Controversial NGO Bill in Zimbabwe

Published: April 14, 2005

Zimbabwe President Robert Mugabe has refused to sign the controversial Non-Governmental Organization (NGO) Bill in its present state and has referred it back for further consultations, The Standard can reveal.

Sources said Mugabe felt the NGO Bill, which was crafted largely by vindictive former Minister of State for Information and Publicity in the President’s Office Jonathan Moyo and Justice Minister, Patrick Chinamasa, was “too obnoxious” and would portray government in bad light in the eyes of the international community.

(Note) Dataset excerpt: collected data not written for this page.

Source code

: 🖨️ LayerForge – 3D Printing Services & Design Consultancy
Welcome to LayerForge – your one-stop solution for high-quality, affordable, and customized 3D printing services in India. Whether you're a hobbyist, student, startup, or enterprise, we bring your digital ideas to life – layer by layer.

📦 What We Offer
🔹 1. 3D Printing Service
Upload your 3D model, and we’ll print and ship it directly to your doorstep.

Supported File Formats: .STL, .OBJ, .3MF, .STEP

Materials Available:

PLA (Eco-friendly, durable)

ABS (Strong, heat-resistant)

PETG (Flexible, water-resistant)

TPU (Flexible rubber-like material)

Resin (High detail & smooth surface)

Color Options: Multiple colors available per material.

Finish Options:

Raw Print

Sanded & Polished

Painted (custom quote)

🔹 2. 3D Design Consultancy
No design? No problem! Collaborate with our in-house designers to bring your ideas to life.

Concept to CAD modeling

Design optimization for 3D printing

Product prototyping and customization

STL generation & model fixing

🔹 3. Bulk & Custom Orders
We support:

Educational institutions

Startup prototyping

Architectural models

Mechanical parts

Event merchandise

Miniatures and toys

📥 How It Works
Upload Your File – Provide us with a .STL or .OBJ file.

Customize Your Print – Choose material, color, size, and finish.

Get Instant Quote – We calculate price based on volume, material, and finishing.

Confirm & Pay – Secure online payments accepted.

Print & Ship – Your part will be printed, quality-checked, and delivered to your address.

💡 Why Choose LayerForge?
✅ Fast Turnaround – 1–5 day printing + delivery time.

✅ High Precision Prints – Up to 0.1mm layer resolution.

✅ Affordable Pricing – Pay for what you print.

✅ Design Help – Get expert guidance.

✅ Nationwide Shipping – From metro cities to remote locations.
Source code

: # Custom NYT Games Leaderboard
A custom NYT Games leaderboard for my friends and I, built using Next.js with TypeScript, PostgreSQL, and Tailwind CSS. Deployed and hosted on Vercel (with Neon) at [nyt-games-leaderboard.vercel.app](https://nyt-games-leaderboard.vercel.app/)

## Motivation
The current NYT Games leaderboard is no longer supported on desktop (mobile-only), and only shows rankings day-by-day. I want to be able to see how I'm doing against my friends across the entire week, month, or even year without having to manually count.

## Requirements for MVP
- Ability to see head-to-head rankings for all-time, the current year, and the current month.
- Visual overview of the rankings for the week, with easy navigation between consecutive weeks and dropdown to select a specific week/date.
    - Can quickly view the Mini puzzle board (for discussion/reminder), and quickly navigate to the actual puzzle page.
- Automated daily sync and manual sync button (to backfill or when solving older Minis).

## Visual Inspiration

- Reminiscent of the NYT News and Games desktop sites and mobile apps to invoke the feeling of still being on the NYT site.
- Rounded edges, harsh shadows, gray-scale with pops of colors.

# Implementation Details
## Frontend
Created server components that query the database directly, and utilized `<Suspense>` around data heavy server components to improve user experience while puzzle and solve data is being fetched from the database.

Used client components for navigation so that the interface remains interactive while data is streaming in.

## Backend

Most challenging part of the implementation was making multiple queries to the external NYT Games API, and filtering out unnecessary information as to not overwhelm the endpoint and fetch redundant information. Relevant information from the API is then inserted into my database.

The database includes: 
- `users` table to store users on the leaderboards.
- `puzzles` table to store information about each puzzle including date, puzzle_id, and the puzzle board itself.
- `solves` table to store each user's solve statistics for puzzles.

If signed into law, it will bar NGOs from receiving foreign funding for governance programs. Most NGOs depend on foreign funding for most of their programs.

The sources said Mugabe had tasked the Minister of Labor, Public Service and Social Welfare, Paul Mangwana, and Zanu PF spokesperson, Nathan Shamuyarira, to hold further consultations with civic organizations.

The Bill will be referred back to Parliament but the Zanu PF duo would be working on a parallel process, said one source.

“We have met Shamuyarira and Mangwana as civic organizations on a number of occasions and we have made our submission,” said the source.

Constitutionally, a Bill lapses after 21 days of being presented to the President. The NGO Bill was passed by Parliament on 9 December 2004 and Mugabe has not signed it.

Shamuyarira confirmed that he met some NGO representatives “some four weeks ago”, but he referred all questions to Mangwana.

“I can’t say anything on a bill that is in Mangwana’s ministry, talk to Mangwana. He will give you the story,” Shamuyarira said. Magwana said: “What I know is that the Bill is still under consideration by the President.”